Filed under: 2008 elections,Democrats,Generations — Jeffrey L. Pasley @ 11:55 pm

Obama’s speech was the only part of the convention my first-week-of-classes self could manage to watch live. It was not quite what I expected, but probably better. Democratic candidates since JFK and RFK have had a tendency to go for the soaring Ted Sorensen rhetoric that never seems to sound right coming out of non-Kennedy-accented, educated-after-the-1940s mouths. Unsurprisingly, most of these Kennedy wannabees did not pan out as national candidates. In a high-flown speech, Obama could never have matched the expectations for ultra-eloquence he has engendered, and he would have fed into the “show horse” meme pushed by the Clinton and McCain forces and the Baby Boomer-dominated media. Instead he came across as very direct and grounded, making the Rovian semi-smears and coded slurs of the past month seem as stupid and counter-productive as they were.

Once again, I found my response to Obama was very personal. His name may not be common in Kansas, but he does sound like a guy from there, and seems to represent the best aspects of the state where I grew up. Perhaps it will not come as a surprise that I tend to identify more with the Free State side of the Kansas tradition — the anti-slavery, pro-education, progressive side — rather than the anti-evolution, homophobic, paleo-Christian side that has been more on display in recent years. Then there’s the generational aspect: my Mom had an early 70s young mother dress just like the one Barack’s mom wears in one of the pictures in the biographical video that was shown; watching the moon landing as a small boy was one of my strong early memories, too; and one of his best lines against McCain was a crappy 70s TV reference. On a more serious level, we finally get a candidate whose outlook was not shaped by the whole coonskin cap to Woodstock to Weather Underground arc that we are all so very tired of hearing about.

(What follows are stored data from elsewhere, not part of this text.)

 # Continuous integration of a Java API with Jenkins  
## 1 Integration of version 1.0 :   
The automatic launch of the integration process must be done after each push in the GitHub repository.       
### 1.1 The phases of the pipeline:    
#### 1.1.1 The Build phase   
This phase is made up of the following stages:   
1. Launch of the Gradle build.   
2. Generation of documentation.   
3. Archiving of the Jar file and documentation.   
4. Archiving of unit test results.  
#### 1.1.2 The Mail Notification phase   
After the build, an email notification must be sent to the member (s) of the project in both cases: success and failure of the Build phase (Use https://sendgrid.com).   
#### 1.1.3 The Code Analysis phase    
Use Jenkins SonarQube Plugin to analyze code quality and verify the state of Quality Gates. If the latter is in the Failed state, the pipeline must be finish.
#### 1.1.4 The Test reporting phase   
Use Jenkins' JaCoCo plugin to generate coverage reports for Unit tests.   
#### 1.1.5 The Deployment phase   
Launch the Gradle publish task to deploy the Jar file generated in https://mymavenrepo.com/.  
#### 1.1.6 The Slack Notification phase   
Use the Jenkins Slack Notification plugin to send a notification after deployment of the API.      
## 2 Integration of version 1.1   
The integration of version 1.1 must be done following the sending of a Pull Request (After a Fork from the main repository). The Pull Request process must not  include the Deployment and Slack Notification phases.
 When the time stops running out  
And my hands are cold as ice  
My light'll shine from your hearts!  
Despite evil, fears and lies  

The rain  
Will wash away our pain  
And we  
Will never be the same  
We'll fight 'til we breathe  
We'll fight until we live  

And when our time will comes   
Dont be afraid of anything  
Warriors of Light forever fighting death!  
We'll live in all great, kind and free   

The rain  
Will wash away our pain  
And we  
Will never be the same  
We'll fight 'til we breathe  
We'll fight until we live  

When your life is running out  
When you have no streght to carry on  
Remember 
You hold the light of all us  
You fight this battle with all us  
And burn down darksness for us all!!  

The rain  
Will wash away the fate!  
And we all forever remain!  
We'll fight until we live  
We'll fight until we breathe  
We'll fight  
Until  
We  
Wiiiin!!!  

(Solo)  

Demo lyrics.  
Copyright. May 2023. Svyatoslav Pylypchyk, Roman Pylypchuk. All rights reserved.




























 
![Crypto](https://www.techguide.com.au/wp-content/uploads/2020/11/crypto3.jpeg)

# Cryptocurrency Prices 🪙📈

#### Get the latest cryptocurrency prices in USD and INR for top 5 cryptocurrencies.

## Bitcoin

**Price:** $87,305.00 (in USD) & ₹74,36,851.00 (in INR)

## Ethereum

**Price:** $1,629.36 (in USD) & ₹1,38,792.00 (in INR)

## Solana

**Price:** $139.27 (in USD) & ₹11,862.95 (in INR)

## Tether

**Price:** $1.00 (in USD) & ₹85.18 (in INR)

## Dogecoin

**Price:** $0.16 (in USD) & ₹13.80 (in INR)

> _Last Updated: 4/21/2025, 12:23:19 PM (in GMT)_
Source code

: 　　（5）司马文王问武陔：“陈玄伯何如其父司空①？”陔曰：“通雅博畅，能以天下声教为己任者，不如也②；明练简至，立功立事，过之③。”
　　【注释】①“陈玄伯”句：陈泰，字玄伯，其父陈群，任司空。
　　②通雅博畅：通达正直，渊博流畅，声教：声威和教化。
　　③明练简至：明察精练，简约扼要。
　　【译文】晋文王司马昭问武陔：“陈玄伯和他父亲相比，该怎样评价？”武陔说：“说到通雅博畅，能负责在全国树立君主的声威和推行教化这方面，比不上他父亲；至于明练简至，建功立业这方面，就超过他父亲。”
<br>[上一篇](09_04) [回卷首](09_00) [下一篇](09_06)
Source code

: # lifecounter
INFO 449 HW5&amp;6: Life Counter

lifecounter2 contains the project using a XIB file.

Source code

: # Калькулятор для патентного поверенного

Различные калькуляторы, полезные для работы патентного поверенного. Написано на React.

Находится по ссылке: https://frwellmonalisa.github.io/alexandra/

I could live without the tax cut bidding war aspect of Obama’s economic plans, featured in the speech and heavily featured in the commercials that have been running during the Cardinals games lately. Yet, as typically New Democrat centrist as the speech was in some ways, it was, as Andrew Sullivan writes, “unashamedly liberal” in others. Obama actually spoke contemptuously of the idea that the market would solve all problems. He copped to the belief that corporations could not necessarily be trusted to work for the good of all without the government placing some limits on their behavior. And now that I think about it, that middle-class tax cut, combined with other proposals, sounds suspiciously like what they used to call a “transfer payment,” down the economic scale for once. Go transfer payments!